» **Work required**: Transcribe exactly everything in the data below from the line containing "- Bubble sort" down to the line containing "- Quick sort", both lines included and nothing further.
══ Listed records
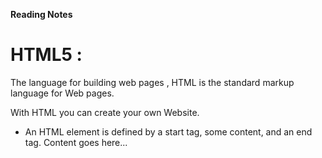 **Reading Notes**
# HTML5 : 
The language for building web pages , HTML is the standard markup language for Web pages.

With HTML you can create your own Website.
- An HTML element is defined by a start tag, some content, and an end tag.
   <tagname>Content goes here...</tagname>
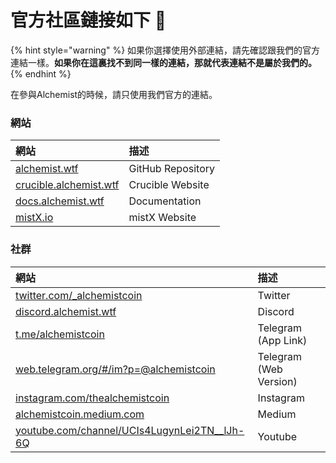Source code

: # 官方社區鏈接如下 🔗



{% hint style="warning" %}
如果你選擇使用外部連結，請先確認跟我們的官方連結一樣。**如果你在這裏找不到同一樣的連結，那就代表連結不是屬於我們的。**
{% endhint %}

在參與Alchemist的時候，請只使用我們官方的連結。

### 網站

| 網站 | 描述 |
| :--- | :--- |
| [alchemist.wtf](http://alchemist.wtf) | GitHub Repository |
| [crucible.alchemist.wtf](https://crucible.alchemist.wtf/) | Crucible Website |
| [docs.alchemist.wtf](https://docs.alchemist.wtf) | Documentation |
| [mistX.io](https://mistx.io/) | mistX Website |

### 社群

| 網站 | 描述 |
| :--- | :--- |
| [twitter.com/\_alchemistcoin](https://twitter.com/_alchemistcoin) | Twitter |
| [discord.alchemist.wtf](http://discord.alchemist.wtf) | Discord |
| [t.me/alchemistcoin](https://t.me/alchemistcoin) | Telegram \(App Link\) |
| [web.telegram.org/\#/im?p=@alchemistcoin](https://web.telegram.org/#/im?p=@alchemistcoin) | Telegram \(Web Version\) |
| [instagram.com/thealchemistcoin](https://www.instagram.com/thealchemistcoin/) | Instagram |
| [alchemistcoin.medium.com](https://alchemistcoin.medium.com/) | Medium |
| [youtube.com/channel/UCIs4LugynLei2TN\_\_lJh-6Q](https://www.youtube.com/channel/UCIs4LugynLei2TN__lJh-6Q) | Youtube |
════
══ Listed records
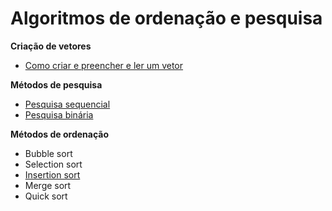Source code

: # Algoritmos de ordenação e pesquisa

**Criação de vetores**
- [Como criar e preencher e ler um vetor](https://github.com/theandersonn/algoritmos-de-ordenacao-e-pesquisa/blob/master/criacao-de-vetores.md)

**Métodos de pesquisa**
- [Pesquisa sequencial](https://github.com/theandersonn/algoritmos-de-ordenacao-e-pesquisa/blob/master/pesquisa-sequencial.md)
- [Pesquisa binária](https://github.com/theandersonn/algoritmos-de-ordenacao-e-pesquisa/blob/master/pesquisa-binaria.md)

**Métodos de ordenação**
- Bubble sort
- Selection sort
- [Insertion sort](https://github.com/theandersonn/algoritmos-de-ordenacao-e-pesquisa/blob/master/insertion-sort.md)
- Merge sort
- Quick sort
════
» **Solution for this task**:
- Bubble sort
- Selection sort
- [Insertion sort](https://github.com/theandersonn/algoritmos-de-ordenacao-e-pesquisa/blob/master/insertion-sort.md)
- Merge sort
- Quick sort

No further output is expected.